With the economy projected to take up to 10 years to recover from the pandemic, many people will feel like a safety net is no longer a luxury, but a must-have. “We are going to see a lot of people feeling like they need a career change for their emotional and financial health,” Hall says. That desire to earn more money was amplified for Cara, 30, who says pursuing her passion in interior design and illustration has become less romantic and more stressful since the pandemic began. "I honestly have had sobbing sessions where I completely melt down because I am so scared about not being able to provide for myself and my family in the future," says Cara, whose freelance work is unsteady, and whose mother is battling a costly health issue. "The desire to be able to swoop in and help and just take care of the people closest to me is almost overwhelming."
These feelings have led Cara to prioritize substantially increasing her annual income, even if that means leaving her "dream job" behind. Though Cara is nervous about changing careers, she says she’s considered a job in sales because a full-time job with benefits will reduce some of the stress she’s feeling. She hopes to continue freelancing on the side if there’s time.
Quinn, 31, was an elementary school teacher — a job she describes as part of her identity, and one she never would have considered giving up pre-pandemic — until she found out that her school, in New York, would be reopening come fall. "What people are asking teachers to do and sacrifice is beyond what I, personally, am willing to do," she says. “My health and family come first.” She adds that losing an income for her soon-to-be four-person household will be really difficult, and although she’ll be staying home with her newborn and 2-year-old daughter for the foreseeable future, she hopes to return to teaching once it’s safe again.
Meg, 29, on the other hand, has become disenchanted with her work as a fashion designer since March. "It’s becoming harder to ignore the fact that my industry creates a massive amount of environmental waste," she tells Bustle. Having space from the positive aspects of office culture, like catered lunches and social breaks with her co-workers, has given Meg the ability to look at her work objectively. Although she’s always had dreams of starting her own clothing line one day, she says the pandemic has inspired her to create a line of sustainable garments that would employ and spotlight underrepresented workers — something she felt her company did not prioritize.

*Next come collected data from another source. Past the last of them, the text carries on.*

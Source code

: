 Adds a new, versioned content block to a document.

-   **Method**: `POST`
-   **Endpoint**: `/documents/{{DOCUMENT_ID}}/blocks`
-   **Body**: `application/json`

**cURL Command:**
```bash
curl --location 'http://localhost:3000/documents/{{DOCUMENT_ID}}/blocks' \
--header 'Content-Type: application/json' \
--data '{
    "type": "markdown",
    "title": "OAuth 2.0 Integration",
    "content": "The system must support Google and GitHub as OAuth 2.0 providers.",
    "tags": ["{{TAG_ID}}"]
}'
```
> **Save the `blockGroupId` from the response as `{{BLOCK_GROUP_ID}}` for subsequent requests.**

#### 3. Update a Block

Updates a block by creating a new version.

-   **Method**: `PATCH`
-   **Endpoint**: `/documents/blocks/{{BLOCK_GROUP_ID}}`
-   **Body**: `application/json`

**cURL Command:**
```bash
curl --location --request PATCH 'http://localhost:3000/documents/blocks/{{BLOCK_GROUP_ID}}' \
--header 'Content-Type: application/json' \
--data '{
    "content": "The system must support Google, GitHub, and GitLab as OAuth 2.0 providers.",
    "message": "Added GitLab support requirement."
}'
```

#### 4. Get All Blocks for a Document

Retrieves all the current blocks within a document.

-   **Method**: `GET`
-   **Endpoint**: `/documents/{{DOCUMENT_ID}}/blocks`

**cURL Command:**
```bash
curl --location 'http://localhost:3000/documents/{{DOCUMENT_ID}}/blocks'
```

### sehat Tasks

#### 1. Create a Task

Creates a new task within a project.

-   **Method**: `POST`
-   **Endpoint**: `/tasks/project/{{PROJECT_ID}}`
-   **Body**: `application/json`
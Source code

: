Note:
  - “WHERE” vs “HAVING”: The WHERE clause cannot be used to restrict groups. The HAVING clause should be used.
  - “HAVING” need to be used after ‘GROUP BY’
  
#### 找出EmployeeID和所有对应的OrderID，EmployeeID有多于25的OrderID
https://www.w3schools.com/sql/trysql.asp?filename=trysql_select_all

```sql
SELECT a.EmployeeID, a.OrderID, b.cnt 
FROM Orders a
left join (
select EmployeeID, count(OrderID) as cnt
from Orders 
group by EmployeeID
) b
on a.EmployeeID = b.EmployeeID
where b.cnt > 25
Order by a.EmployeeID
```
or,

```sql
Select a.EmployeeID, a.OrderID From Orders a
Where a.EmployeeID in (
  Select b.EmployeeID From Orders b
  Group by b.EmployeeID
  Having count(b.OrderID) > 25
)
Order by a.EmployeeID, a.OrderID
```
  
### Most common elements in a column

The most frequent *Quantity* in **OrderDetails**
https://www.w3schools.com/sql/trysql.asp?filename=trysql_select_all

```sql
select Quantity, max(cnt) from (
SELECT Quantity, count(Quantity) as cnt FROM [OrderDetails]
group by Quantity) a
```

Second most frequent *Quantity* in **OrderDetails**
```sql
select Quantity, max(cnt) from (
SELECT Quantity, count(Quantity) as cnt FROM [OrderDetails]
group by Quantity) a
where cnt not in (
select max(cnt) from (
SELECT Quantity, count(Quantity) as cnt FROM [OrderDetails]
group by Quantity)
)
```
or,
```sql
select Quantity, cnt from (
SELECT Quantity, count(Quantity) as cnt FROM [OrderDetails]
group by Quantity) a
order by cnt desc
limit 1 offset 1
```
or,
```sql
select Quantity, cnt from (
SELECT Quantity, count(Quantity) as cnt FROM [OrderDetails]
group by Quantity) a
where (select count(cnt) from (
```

"Career stress has become immobilizing," Meg says. "It feels financially irresponsible to leave a job in the middle of a pandemic, but it feels mentally irresponsible to continue working for a company that doesn’t share my values." Though she hasn’t left her job yet, she says she feels ready to do so.
Although Hall says it’s more than reasonable to feel unfulfilled, confused, or even sad about your job right now, she says it’s not a great time to make a career change you weren’t already planning on. "The current pandemic situation is very fluid, and we have had to experience a lot of change in a short period of time,” she says. “As we get in more predictable routines, you may have a different perspective," she says.
But for Meg, waiting to make that change feels impossible. “My parents do not support my decision to leave my job — they think I should wait for things to normalize — but I have to do what I feel is right for my new future.”